» What is expected: Starting with the first line and ending with the last, transcribe the data exactly.

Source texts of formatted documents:

────────────────

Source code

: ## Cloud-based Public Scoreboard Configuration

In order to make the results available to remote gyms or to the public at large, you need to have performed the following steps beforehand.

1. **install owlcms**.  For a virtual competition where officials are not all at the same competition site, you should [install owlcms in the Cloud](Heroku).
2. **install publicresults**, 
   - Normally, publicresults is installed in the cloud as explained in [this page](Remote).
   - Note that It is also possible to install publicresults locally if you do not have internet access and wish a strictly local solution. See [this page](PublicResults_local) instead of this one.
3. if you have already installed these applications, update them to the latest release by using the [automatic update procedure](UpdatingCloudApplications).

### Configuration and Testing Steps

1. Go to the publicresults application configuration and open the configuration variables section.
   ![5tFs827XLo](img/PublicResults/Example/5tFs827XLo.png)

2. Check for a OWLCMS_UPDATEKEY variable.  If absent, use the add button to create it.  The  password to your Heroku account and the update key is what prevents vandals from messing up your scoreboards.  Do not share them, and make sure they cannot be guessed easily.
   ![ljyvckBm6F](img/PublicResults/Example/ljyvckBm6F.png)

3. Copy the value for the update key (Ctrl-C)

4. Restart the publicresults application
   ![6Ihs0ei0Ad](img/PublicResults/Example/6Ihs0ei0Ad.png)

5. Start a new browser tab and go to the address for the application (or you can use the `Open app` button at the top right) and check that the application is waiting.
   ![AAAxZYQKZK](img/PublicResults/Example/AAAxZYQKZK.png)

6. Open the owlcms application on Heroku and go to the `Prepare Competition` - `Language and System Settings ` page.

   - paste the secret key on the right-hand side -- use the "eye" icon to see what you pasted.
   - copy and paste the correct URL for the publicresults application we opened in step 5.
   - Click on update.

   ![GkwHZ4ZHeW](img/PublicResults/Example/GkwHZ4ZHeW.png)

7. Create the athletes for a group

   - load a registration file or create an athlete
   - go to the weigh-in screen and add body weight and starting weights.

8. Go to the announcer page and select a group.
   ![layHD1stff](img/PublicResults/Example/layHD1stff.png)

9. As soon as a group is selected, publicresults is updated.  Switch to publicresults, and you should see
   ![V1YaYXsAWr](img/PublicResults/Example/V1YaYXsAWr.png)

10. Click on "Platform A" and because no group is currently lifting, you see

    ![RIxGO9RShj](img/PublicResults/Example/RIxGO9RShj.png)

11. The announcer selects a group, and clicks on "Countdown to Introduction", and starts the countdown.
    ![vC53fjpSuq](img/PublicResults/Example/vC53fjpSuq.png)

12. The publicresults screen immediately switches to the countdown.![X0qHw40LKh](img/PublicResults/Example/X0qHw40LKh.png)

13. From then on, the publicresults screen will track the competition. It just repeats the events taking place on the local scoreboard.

────────────────

» Answer to this problem:
Source code

: ## Cloud-based Public Scoreboard Configuration

In order to make the results available to remote gyms or to the public at large, you need to have performed the following steps beforehand.

1. **install owlcms**.  For a virtual competition where officials are not all at the same competition site, you should [install owlcms in the Cloud](Heroku).
2. **install publicresults**, 
   - Normally, publicresults is installed in the cloud as explained in [this page](Remote).
   - Note that It is also possible to install publicresults locally if you do not have internet access and wish a strictly local solution. See [this page](PublicResults_local) instead of this one.
3. if you have already installed these applications, update them to the latest release by using the [automatic update procedure](UpdatingCloudApplications).

### Configuration and Testing Steps

1. Go to the publicresults application configuration and open the configuration variables section.
   ![5tFs827XLo](img/PublicResults/Example/5tFs827XLo.png)

2. Check for a OWLCMS_UPDATEKEY variable.  If absent, use the add button to create it.  The  password to your Heroku account and the update key is what prevents vandals from messing up your scoreboards.  Do not share them, and make sure they cannot be guessed easily.
   ![ljyvckBm6F](img/PublicResults/Example/ljyvckBm6F.png)

3. Copy the value for the update key (Ctrl-C)

4. Restart the publicresults application
   ![6Ihs0ei0Ad](img/PublicResults/Example/6Ihs0ei0Ad.png)

5. Start a new browser tab and go to the address for the application (or you can use the `Open app` button at the top right) and check that the application is waiting.
   ![AAAxZYQKZK](img/PublicResults/Example/AAAxZYQKZK.png)

6. Open the owlcms application on Heroku and go to the `Prepare Competition` - `Language and System Settings ` page.

   - paste the secret key on the right-hand side -- use the "eye" icon to see what you pasted.
   - copy and paste the correct URL for the publicresults application we opened in step 5.
   - Click on update.

   ![GkwHZ4ZHeW](img/PublicResults/Example/GkwHZ4ZHeW.png)

7. Create the athletes for a group

   - load a registration file or create an athlete
   - go to the weigh-in screen and add body weight and starting weights.

8. Go to the announcer page and select a group.
   ![layHD1stff](img/PublicResults/Example/layHD1stff.png)

9. As soon as a group is selected, publicresults is updated.  Switch to publicresults, and you should see
   ![V1YaYXsAWr](img/PublicResults/Example/V1YaYXsAWr.png)

10. Click on "Platform A" and because no group is currently lifting, you see

    ![RIxGO9RShj](img/PublicResults/Example/RIxGO9RShj.png)

11. The announcer selects a group, and clicks on "Countdown to Introduction", and starts the countdown.
    ![vC53fjpSuq](img/PublicResults/Example/vC53fjpSuq.png)

12. The publicresults screen immediately switches to the countdown.![X0qHw40LKh](img/PublicResults/Example/X0qHw40LKh.png)

13. From then on, the publicresults screen will track the competition. It just repeats the events taking place on the local scoreboard.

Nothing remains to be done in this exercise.